It seems like there is a middle ground which has not been explored, which is
simply a more expensive coffee shop with more space, where you are
allowed/expected to stay for long periods of time. I would pay for that.

You can call that an internet cafe if you want, but it wouldn't really be like
any I've been to.

------
abraham_s
How about coffee shops offering to rent out a table for n hours for x dollars?
It might be weird but I would like a option to pay for the facilities without
having a coffee every two hours.

------
Ellipsis753
I honestly have no problem with this. If a shop feels the need to enforce
limits then that's fine and is up to them.
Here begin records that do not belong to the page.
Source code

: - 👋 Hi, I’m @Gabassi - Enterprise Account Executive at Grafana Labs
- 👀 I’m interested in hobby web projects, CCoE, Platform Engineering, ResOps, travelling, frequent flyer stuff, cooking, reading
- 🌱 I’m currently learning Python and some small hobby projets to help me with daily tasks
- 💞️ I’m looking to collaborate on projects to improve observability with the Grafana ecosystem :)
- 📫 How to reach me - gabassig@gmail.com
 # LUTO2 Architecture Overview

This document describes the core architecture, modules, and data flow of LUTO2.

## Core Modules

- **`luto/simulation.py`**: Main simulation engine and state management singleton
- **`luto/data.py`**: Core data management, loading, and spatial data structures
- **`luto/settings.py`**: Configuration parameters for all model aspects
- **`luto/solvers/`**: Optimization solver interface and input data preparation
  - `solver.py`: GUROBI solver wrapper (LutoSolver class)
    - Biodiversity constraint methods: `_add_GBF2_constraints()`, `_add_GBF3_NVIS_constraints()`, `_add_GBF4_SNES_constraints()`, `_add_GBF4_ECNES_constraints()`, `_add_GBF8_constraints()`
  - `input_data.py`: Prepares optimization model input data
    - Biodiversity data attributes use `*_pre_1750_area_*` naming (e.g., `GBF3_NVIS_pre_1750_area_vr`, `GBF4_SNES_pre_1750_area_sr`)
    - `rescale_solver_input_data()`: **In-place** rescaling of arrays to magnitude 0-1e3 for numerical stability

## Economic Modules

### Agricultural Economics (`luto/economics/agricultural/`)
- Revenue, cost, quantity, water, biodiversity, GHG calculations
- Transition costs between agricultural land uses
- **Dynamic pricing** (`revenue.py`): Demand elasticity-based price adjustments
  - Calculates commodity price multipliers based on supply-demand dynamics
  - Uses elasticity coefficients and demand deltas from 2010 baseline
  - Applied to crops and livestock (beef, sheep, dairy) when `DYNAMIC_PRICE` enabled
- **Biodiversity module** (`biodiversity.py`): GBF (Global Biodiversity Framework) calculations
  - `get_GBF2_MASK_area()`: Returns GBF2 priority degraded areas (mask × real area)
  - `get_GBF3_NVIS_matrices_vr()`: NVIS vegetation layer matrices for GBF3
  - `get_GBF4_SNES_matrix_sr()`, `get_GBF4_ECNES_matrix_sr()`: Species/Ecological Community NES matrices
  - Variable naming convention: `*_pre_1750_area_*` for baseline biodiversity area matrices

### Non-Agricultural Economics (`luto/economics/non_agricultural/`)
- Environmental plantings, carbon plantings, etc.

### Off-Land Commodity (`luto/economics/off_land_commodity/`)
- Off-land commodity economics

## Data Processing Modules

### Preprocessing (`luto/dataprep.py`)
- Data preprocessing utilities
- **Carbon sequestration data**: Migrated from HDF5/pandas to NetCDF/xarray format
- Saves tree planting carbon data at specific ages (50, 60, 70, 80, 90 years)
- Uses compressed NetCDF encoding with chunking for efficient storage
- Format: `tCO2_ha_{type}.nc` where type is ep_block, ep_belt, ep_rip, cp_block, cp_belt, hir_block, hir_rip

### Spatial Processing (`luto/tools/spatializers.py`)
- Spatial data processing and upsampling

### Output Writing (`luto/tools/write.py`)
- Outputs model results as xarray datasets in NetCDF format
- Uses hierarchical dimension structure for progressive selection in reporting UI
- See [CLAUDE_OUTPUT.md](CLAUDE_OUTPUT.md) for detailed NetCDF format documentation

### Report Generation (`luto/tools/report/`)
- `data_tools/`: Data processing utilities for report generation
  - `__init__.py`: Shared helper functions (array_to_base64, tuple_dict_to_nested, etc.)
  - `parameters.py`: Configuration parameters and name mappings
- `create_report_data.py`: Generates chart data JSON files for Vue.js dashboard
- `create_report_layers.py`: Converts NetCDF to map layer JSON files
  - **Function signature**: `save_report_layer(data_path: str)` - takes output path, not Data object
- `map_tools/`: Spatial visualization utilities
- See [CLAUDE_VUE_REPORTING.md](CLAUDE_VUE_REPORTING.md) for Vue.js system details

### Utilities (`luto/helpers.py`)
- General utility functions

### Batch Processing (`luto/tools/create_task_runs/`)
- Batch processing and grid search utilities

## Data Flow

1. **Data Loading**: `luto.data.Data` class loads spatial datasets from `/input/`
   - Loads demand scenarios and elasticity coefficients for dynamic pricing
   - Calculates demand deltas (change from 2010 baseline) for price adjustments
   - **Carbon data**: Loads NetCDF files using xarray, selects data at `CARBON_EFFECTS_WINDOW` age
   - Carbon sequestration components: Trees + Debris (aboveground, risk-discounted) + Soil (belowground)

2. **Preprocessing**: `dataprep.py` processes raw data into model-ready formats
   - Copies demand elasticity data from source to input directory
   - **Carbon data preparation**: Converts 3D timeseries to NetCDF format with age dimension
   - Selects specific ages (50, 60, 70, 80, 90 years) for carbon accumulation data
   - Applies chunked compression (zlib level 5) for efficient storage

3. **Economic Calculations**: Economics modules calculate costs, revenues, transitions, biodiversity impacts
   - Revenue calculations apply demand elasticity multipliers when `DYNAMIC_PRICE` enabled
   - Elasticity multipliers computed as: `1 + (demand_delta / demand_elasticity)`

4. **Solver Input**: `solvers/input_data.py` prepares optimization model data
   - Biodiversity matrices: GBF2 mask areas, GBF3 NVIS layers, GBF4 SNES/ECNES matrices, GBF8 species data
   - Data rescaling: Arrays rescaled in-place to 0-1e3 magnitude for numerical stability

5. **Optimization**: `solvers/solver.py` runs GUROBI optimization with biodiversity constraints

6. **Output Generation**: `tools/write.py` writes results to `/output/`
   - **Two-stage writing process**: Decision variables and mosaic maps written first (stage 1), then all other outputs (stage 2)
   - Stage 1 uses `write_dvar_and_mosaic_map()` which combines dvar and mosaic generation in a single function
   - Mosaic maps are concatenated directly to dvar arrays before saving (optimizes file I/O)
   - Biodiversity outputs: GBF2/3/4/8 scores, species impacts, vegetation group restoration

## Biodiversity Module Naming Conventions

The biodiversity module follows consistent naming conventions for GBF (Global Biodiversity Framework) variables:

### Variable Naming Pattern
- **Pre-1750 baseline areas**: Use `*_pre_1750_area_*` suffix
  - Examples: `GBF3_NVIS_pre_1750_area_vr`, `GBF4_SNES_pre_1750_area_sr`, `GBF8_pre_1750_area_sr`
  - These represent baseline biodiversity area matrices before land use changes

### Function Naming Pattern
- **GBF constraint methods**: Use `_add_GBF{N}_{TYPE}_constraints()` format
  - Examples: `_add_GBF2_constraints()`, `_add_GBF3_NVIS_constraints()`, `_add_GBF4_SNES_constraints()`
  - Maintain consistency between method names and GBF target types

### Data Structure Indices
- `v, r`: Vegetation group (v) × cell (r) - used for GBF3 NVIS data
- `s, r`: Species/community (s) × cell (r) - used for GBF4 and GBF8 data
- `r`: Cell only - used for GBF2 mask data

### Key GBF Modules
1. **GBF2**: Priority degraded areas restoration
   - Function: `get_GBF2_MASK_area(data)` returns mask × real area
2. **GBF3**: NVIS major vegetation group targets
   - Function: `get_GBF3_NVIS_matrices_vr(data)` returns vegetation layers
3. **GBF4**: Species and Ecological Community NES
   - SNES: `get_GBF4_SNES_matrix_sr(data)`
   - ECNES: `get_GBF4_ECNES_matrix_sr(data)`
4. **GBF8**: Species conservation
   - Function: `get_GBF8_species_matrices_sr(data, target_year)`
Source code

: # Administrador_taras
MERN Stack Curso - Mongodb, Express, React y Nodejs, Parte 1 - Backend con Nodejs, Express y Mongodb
If I go to a shop and there are frequently no seats for whatever reason I will
stop going there. If I need wifi for something and a shop doesn't offer it
then I won't go there either. It's up to the coffee shop to decides how best
to balance this for themselves. There are plenty of other coffee shops and I
will go to the one that normally has space and has wifi and good coffee if at
all possible.

If I'm ever at a coffee shop too long then a worker there can ask me to leave.
I will happily pay my bill and leave. However I will likely never return to
that coffee shop. This is up to the shop, if they need the seat more than my
custom then I honestly have nothing against them and as I said, there are many
more shops. (I have never actually been asked to leave a coffee shop however.)

------
TheCapn
Such a weird topic to me. Wifi as a free service became popular as a way to
attract people to establishments but the side effect is they get leeches. So
at this point they want to reduce them, some taking steps far enough to remove
the wifi. But now if they need to remove the wifi to keep their customer's
flowing and happy why did they need it in the first place? Knee jerk reaction
to a fad? Maybe it helped them grow in the first place?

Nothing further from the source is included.